## [Exercise goal]
Word for word, restate the lines of the material below from its first line through the one containing "- Next, a pea-sized". Omit the rest.

Segment Start: Excerpted data

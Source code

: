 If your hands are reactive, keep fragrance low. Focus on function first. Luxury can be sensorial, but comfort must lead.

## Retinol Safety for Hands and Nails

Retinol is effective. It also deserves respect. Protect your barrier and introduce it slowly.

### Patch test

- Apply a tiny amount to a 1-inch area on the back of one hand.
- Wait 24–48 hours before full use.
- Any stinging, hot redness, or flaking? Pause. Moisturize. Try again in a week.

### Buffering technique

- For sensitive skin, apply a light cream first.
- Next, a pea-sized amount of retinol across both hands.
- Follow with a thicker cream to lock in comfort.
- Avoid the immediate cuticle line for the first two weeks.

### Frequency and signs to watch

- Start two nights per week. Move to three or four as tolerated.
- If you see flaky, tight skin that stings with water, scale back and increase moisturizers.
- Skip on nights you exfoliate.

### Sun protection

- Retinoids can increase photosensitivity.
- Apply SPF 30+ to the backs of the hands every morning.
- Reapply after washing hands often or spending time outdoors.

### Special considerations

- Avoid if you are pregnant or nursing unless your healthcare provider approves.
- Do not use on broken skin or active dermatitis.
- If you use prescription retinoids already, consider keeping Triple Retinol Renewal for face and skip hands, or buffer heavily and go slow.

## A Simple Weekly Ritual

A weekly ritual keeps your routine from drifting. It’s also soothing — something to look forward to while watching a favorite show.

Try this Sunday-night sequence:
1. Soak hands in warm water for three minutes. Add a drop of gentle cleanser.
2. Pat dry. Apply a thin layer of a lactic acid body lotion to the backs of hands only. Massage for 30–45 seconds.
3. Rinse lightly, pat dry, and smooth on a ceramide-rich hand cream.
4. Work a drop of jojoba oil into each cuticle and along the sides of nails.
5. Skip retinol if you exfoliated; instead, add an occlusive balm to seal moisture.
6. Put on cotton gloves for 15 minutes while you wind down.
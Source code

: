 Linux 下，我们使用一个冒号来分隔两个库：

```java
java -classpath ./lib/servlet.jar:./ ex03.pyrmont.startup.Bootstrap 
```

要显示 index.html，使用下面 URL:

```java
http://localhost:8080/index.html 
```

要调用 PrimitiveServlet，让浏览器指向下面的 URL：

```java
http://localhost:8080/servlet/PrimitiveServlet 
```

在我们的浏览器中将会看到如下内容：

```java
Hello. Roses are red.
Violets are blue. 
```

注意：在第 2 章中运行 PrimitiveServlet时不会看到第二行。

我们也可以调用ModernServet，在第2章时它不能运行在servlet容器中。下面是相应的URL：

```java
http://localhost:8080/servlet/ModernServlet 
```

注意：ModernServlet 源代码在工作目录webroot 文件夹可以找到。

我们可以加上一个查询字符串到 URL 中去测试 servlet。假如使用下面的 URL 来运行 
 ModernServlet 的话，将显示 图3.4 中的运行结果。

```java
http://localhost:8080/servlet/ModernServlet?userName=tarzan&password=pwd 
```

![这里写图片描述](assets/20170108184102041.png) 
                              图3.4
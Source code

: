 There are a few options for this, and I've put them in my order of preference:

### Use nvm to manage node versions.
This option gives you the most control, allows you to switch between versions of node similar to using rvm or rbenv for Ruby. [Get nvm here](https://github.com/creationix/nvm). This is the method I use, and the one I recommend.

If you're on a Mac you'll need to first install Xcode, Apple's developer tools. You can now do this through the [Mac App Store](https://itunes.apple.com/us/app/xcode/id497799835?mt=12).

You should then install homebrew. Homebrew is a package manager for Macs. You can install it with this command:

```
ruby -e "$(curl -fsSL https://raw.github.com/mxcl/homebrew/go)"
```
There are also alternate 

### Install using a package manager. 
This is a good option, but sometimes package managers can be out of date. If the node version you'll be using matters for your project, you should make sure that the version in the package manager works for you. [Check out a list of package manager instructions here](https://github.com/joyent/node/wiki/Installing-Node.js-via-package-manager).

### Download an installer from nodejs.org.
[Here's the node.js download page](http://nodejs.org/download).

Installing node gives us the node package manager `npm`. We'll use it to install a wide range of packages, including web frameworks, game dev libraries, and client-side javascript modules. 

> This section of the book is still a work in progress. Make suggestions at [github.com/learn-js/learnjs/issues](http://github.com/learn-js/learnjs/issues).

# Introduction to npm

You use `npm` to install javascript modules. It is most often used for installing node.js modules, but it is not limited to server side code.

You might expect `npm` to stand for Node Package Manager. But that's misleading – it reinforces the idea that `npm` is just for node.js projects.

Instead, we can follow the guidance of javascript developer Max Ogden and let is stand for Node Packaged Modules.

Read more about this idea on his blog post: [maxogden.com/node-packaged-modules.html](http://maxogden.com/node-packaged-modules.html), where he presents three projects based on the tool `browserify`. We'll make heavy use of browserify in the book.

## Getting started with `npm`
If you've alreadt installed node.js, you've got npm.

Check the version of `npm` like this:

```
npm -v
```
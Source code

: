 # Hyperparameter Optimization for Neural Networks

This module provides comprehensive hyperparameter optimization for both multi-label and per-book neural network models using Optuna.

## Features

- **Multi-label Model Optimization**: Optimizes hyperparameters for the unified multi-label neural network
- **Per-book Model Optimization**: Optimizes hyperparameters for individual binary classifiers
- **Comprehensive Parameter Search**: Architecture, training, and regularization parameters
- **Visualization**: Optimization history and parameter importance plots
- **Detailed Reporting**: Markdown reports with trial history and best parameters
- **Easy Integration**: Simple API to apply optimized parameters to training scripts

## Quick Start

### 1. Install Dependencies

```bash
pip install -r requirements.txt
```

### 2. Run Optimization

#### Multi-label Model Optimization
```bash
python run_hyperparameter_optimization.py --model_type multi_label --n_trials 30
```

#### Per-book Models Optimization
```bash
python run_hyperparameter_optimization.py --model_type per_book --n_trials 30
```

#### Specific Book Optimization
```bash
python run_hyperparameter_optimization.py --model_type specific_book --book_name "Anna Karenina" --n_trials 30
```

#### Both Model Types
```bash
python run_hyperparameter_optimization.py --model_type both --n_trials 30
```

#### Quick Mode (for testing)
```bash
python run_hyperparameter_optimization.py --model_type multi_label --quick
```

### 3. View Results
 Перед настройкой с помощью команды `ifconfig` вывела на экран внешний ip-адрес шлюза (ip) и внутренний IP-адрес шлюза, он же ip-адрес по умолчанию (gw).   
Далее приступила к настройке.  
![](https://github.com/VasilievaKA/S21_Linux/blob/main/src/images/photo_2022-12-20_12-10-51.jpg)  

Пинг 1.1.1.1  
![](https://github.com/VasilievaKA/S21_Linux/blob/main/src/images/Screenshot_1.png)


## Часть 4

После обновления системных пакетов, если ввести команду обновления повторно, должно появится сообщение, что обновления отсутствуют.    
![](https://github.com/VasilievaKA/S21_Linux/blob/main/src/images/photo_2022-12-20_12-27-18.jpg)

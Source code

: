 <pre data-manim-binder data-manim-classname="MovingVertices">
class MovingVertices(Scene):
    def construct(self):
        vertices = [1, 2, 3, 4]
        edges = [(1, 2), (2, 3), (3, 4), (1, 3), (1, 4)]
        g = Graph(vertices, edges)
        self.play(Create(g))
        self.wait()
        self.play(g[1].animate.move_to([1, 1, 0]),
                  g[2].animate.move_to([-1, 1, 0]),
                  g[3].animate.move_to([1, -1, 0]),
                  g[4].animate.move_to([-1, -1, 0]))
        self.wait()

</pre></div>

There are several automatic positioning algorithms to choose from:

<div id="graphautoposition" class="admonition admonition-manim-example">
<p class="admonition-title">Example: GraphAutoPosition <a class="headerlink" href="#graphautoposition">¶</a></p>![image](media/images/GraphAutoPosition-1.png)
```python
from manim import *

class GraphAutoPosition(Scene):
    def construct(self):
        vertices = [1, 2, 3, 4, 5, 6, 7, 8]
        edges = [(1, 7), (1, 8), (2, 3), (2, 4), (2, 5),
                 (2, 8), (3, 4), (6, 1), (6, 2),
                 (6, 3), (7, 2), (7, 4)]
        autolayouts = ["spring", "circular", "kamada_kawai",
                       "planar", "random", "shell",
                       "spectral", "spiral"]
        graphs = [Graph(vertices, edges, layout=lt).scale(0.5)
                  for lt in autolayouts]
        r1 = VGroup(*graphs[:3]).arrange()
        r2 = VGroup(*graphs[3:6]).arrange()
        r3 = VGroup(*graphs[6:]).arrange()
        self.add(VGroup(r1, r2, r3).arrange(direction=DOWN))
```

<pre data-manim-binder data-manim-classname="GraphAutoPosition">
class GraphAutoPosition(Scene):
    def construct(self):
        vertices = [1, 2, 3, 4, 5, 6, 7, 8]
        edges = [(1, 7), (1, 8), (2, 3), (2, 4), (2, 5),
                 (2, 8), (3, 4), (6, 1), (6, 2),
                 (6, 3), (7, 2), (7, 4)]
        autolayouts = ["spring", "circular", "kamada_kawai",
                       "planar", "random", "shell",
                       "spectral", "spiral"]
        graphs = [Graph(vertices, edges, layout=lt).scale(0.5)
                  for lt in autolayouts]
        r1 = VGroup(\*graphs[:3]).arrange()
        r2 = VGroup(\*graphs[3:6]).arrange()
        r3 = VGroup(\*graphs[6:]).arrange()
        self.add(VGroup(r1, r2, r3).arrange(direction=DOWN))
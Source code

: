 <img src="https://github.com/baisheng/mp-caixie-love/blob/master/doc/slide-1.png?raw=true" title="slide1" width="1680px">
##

Segment End: Excerpted data

## [Task solution]
Source code

: If your hands are reactive, keep fragrance low. Focus on function first. Luxury can be sensorial, but comfort must lead.

## Retinol Safety for Hands and Nails

Retinol is effective. It also deserves respect. Protect your barrier and introduce it slowly.

### Patch test

- Apply a tiny amount to a 1-inch area on the back of one hand.
- Wait 24–48 hours before full use.
- Any stinging, hot redness, or flaking? Pause. Moisturize. Try again in a week.

### Buffering technique

- For sensitive skin, apply a light cream first.
- Next, a pea-sized amount of retinol across both hands.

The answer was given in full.